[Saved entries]
________________________

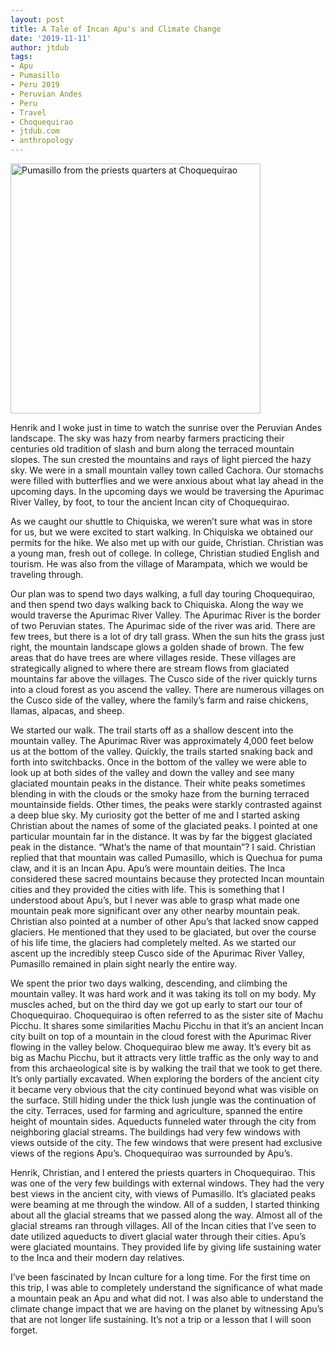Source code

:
 ```yaml
---
layout: post
title: A Tale of Incan Apu's and Climate Change
date: '2019-11-11'
author: jtdub
tags:
- Apu
- Pumasillo
- Peru 2019
- Peruvian Andes
- Peru
- Travel
- Choquequirao
- jtdub.com
- anthropology
---
```

<img width="400" src="https://imagedelivery.net/KfNXtSV3XH0tLyWKv3PbRw/6218bf46-1b95-4af5-fbc4-652649308f00/public" title="Pumasillo from the priests quarters at Choquequirao"/>

Henrik and I woke just in time to watch the sunrise over the Peruvian Andes landscape. The sky was hazy from nearby farmers practicing their centuries old tradition of slash and burn along the terraced mountain slopes. The sun crested the mountains and rays of light pierced the hazy sky. We were in a small mountain valley town called Cachora. Our stomachs were filled with butterflies and we were anxious about what lay ahead in the upcoming days. In the upcoming days we would be traversing the Apurimac River Valley, by foot, to tour the ancient Incan city of Choquequirao.

As we caught our shuttle to Chiquiska, we weren’t sure what was in store for us, but we were excited to start walking. In Chiquiska we obtained our permits for the hike. We also met up with our guide, Christian. Christian was a young man, fresh out of college. In college, Christian studied English and tourism. He was also from the village of Marampata, which we would be traveling through.

Our plan was to spend two days walking, a full day touring Choquequirao, and then spend two days walking back to Chiquiska. Along the way we would traverse the Apurimac River Valley. The Apurimac River is the border of two Peruvian states. The Apurimac side of the river was arid. There are few trees, but there is a lot of dry tall grass. When the sun hits the grass just right, the mountain landscape glows a golden shade of brown. The few areas that do have trees are where villages reside. These villages are strategically aligned to where there are stream flows from glaciated mountains far above the villages. The Cusco side of the river quickly turns into a cloud forest as you ascend the valley. There are numerous villages on the Cusco side of the valley, where the family’s farm and raise chickens, llamas, alpacas, and sheep.

We started our walk. The trail starts off as a shallow descent into the mountain valley. The Apurimac River was approximately 4,000 feet below us at the bottom of the valley. Quickly, the trails started snaking back and forth into switchbacks. Once in the bottom of the valley we were able to look up at both sides of the valley and down the valley and see many glaciated mountain peaks in the distance. Their white peaks sometimes blending in with the clouds or the smoky haze from the burning terraced mountainside fields. Other times, the peaks were starkly contrasted against a deep blue sky. My curiosity got the better of me and I started asking Christian about the names of some of the glaciated peaks. I pointed at one particular mountain far in the distance. It was by far the biggest glaciated peak in the distance. “What’s the name of that mountain”? I said. Christian replied that that mountain was called Pumasillo, which is Quechua for puma claw, and it is an Incan Apu. Apu’s were mountain deities. The Inca considered these sacred mountains because they protected Incan mountain cities and they provided the cities with life. This is something that I understood about Apu’s, but I never was able to grasp what made one mountain peak more significant over any other nearby mountain peak. Christian also pointed at a number of other Apu’s that lacked snow capped glaciers. He mentioned that they used to be glaciated, but over the course of his life time, the glaciers had completely melted. As we started our ascent up the incredibly steep Cusco side of the Apurimac River Valley, Pumasillo remained in plain sight nearly the entire way.

We spent the prior two days walking, descending, and climbing the mountain valley. It was hard work and it was taking its toll on my body. My muscles ached, but on the third day we got up early to start our tour of Choquequirao. Choquequirao is often referred to as the sister site of Machu Picchu. It shares some similarities Machu Picchu in that it’s an ancient Incan city built on top of a mountain in the cloud forest with the Apurimac River flowing in the valley below. Choquequirao blew me away. It’s every bit as big as Machu Picchu, but it attracts very little traffic as the only way to and from this archaeological site is by walking the trail that we took to get there. It’s only partially excavated. When exploring the borders of the ancient city it became very obvious that the city continued beyond what was visible on the surface. Still hiding under the thick lush jungle was the continuation of the city. Terraces, used for farming and agriculture, spanned the entire height of mountain sides. Aqueducts funneled water through the city from neighboring glacial streams. The buildings had very few windows with views outside of the city. The few windows that were present had exclusive views of the regions Apu’s. Choquequirao was surrounded by Apu’s.

Henrik, Christian, and I entered the priests quarters in Choquequirao. This was one of the very few buildings with external windows. They had the very best views in the ancient city, with views of Pumasillo. It’s glaciated peaks were beaming at me through the window. All of a sudden, I started thinking about all the glacial streams that we passed along the way. Almost all of the glacial streams ran through villages. All of the Incan cities that I’ve seen to date utilized aqueducts to divert glacial water through their cities. Apu’s were glaciated mountains. They provided life by giving life sustaining water to the Inca and their modern day relatives.

I’ve been fascinated by Incan culture for a long time. For the first time on this trip, I was able to completely understand the significance of what made a mountain peak an Apu and what did not. I was also able to understand the climate change impact that we are having on the planet by witnessing Apu’s that are not longer life sustaining. It’s not a trip or a lesson that I will soon forget.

________________________

Restate every record exactly, please; do not copy the pictures.

Source code

:
 ```yaml
---
layout: post
title: A Tale of Incan Apu's and Climate Change
date: '2019-11-11'
author: jtdub
tags:
- Apu
- Pumasillo
- Peru 2019
- Peruvian Andes
- Peru
- Travel
- Choquequirao
- jtdub.com
- anthropology
---
```

<img width="400" src="https://imagedelivery.net/KfNXtSV3XH0tLyWKv3PbRw/6218bf46-1b95-4af5-fbc4-652649308f00/public" title="Pumasillo from the priests quarters at Choquequirao"/>

Henrik and I woke just in time to watch the sunrise over the Peruvian Andes landscape. The sky was hazy from nearby farmers practicing their centuries old tradition of slash and burn along the terraced mountain slopes. The sun crested the mountains and rays of light pierced the hazy sky. We were in a small mountain valley town called Cachora. Our stomachs were filled with butterflies and we were anxious about what lay ahead in the upcoming days. In the upcoming days we would be traversing the Apurimac River Valley, by foot, to tour the ancient Incan city of Choquequirao.

As we caught our shuttle to Chiquiska, we weren’t sure what was in store for us, but we were excited to start walking. In Chiquiska we obtained our permits for the hike. We also met up with our guide, Christian. Christian was a young man, fresh out of college. In college, Christian studied English and tourism. He was also from the village of Marampata, which we would be traveling through.

Our plan was to spend two days walking, a full day touring Choquequirao, and then spend two days walking back to Chiquiska. Along the way we would traverse the Apurimac River Valley. The Apurimac River is the border of two Peruvian states. The Apurimac side of the river was arid. There are few trees, but there is a lot of dry tall grass. When the sun hits the grass just right, the mountain landscape glows a golden shade of brown. The few areas that do have trees are where villages reside. These villages are strategically aligned to where there are stream flows from glaciated mountains far above the villages. The Cusco side of the river quickly turns into a cloud forest as you ascend the valley. There are numerous villages on the Cusco side of the valley, where the family’s farm and raise chickens, llamas, alpacas, and sheep.

We started our walk. The trail starts off as a shallow descent into the mountain valley. The Apurimac River was approximately 4,000 feet below us at the bottom of the valley. Quickly, the trails started snaking back and forth into switchbacks. Once in the bottom of the valley we were able to look up at both sides of the valley and down the valley and see many glaciated mountain peaks in the distance. Their white peaks sometimes blending in with the clouds or the smoky haze from the burning terraced mountainside fields. Other times, the peaks were starkly contrasted against a deep blue sky. My curiosity got the better of me and I started asking Christian about the names of some of the glaciated peaks. I pointed at one particular mountain far in the distance. It was by far the biggest glaciated peak in the distance. “What’s the name of that mountain”? I said. Christian replied that that mountain was called Pumasillo, which is Quechua for puma claw, and it is an Incan Apu. Apu’s were mountain deities. The Inca considered these sacred mountains because they protected Incan mountain cities and they provided the cities with life. This is something that I understood about Apu’s, but I never was able to grasp what made one mountain peak more significant over any other nearby mountain peak. Christian also pointed at a number of other Apu’s that lacked snow capped glaciers. He mentioned that they used to be glaciated, but over the course of his life time, the glaciers had completely melted. As we started our ascent up the incredibly steep Cusco side of the Apurimac River Valley, Pumasillo remained in plain sight nearly the entire way.

We spent the prior two days walking, descending, and climbing the mountain valley. It was hard work and it was taking its toll on my body. My muscles ached, but on the third day we got up early to start our tour of Choquequirao. Choquequirao is often referred to as the sister site of Machu Picchu. It shares some similarities Machu Picchu in that it’s an ancient Incan city built on top of a mountain in the cloud forest with the Apurimac River flowing in the valley below. Choquequirao blew me away. It’s every bit as big as Machu Picchu, but it attracts very little traffic as the only way to and from this archaeological site is by walking the trail that we took to get there. It’s only partially excavated. When exploring the borders of the ancient city it became very obvious that the city continued beyond what was visible on the surface. Still hiding under the thick lush jungle was the continuation of the city. Terraces, used for farming and agriculture, spanned the entire height of mountain sides. Aqueducts funneled water through the city from neighboring glacial streams. The buildings had very few windows with views outside of the city. The few windows that were present had exclusive views of the regions Apu’s. Choquequirao was surrounded by Apu’s.

Henrik, Christian, and I entered the priests quarters in Choquequirao. This was one of the very few buildings with external windows. They had the very best views in the ancient city, with views of Pumasillo. It’s glaciated peaks were beaming at me through the window. All of a sudden, I started thinking about all the glacial streams that we passed along the way. Almost all of the glacial streams ran through villages. All of the Incan cities that I’ve seen to date utilized aqueducts to divert glacial water through their cities. Apu’s were glaciated mountains. They provided life by giving life sustaining water to the Inca and their modern day relatives.

I’ve been fascinated by Incan culture for a long time. For the first time on this trip, I was able to completely understand the significance of what made a mountain peak an Apu and what did not. I was also able to understand the climate change impact that we are having on the planet by witnessing Apu’s that are not longer life sustaining. It’s not a trip or a lesson that I will soon forget.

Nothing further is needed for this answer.